• **What you will do**:
Your output is the line containing "Observation can be used as" plus every line after it in the listing, reproduced exactly.

• **Source data**:
————

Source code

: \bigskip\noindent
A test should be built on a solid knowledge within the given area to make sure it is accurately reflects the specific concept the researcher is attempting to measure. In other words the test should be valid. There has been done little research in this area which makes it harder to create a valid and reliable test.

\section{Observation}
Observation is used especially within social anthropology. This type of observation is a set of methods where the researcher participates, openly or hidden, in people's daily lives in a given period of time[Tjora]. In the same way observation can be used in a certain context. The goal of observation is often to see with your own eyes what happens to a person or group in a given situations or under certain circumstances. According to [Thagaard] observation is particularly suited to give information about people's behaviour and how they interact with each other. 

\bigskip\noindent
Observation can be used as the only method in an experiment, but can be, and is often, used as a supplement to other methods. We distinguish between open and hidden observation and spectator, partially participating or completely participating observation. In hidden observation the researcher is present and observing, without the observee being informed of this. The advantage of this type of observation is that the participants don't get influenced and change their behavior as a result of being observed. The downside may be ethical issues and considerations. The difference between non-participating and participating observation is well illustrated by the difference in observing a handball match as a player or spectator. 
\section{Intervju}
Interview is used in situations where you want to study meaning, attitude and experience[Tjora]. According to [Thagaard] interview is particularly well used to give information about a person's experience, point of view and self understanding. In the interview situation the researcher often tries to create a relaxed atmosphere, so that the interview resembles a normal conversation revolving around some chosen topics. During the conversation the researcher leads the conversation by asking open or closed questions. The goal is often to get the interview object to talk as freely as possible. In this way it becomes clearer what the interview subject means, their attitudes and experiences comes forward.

————

• **Reply**:
Observation can be used as the only method in an experiment, but can be, and is often, used as a supplement to other methods. We distinguish between open and hidden observation and spectator, partially participating or completely participating observation. In hidden observation the researcher is present and observing, without the observee being informed of this. The advantage of this type of observation is that the participants don't get influenced and change their behavior as a result of being observed. The downside may be ethical issues and considerations. The difference between non-participating and participating observation is well illustrated by the difference in observing a handball match as a player or spectator. 
\section{Intervju}
Interview is used in situations where you want to study meaning, attitude and experience[Tjora]. According to [Thagaard] interview is particularly well used to give information about a person's experience, point of view and self understanding. In the interview situation the researcher often tries to create a relaxed atmosphere, so that the interview resembles a normal conversation revolving around some chosen topics. During the conversation the researcher leads the conversation by asking open or closed questions. The goal is often to get the interview object to talk as freely as possible. In this way it becomes clearer what the interview subject means, their attitudes and experiences comes forward.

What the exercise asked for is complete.